Yukarıda da arz ettim ya, sokak eski adamların nazarında bir nevi sürtüklük
güzergâhı idi. İnsan bugünkü düşüncenin sirayetiyle, “Hey gidi eski ve eski
kafalar hey...” diyeceği geliyor.
Selamlıkta Dahi
Bazı saraylar, konaklar ve haneler mektebe benzerdi. Birçoğunda
mükemmel kütüphaneler vardı. Adliye Nâzırı İsmetpaşazade Rıza,
Sadrazam Ahmed Vefik, Sadrazam Edhem Paşaların emsalinin ve Hazine-i
Hassa-i Şahane[35] müsteşarı Halis Efendi’nin, Meclis-i Maarif Reisi sudûr-ı
i’zamdan[36] Haydar Molla’nın ve Vükela-yı Saltanat-ı Seniye’den[37]
Hasan Fehmi Paşa’nın ve Çavdarlı Esad Molla Beyefendi’nin kütüphaneleri
gibi. Birtakım da devrin tabir-i mahsusuyla[38] “ayaklı kütüphaneler” vardı.

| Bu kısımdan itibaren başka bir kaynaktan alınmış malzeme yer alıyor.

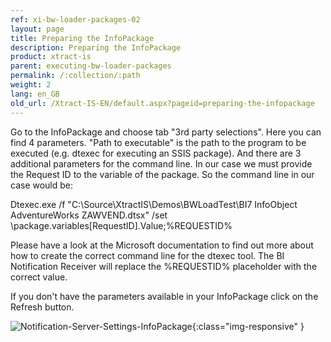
 ```yaml
---
ref: xi-bw-loader-packages-02
layout: page
title: Preparing the InfoPackage
description: Preparing the InfoPackage
product: xtract-is
parent: executing-bw-loader-packages
permalink: /:collection/:path
weight: 2
lang: en_GB
old_url: /Xtract-IS-EN/default.aspx?pageid=preparing-the-infopackage
---
```


Go to the InfoPackage and choose tab "3rd party selections". Here you can find 4 parameters. "Path to executable" is the path to the program to be executed (e.g. dtexec for executing an SSIS package). And there are 3 additional parameters for the command line. In our case we must provide the Request ID to the variable of the package. So the command line in our case would be:

Dtexec.exe /f "C:\Source\XtractIS\Demos\BWLoadTest\BI7 InfoObject AdventureWorks ZAWVEND.dtsx" /set \package.variables[RequestID].Value;%REQUESTID%

Please have a look at the Microsoft documentation to find out more about how to create the correct command line for the dtexec tool. The BI Notification Receiver will replace the %REQUESTID% placeholder with the correct value.

If you don't have the parameters available in your InfoPackage click on the Refresh button.

![Notification-Server-Settings-InfoPackage](/img/content/Notification-Server-Settings-InfoPackage.png){:class="img-responsive" }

Bunlar her şeyi okuyan ve anlayan ve anlatan münevverlerdi. Her yerde
hüsnü kabul ve hürmet görürlerdi. Affedersiniz unuttum amcam Ali Rıza
Mümtaz Paşa’nın da birçok kitabı ve hüsn-i beyanı[39] vardı. Reşid Akif
Paşa konağı da bir âlemdi. Âlimlerle dolardı. Saatlerce hem hararetlice
mübahaseler[40] olurdu. Hele Babanzâde Mustafa Zihni Paşa’nın bulunduğu
meclisler, fevkalade alakayı cazipti. Bu meclislerde bazı kere de bir eser
okunurdu. Bu eser üzerinde müzakereler, mübahaseler yapılırdı. Benim
gördüklerimde riyaset[41] mevkiini daima yukarıda ismi geçen Molla Esad
Bey işgal ederdi. Çocukluk, gençlik bu ya, biz de onlardan bunları gördükçe
okumak merakına düşer ve aklımızca aramızda konuşur; mübahaseler
yapardık. Bu merakımızı bilenler bize “çömez” derlerdi. Çömez yukarı,
çömez aşağı koşar dururduk! Hey gidi günler hey!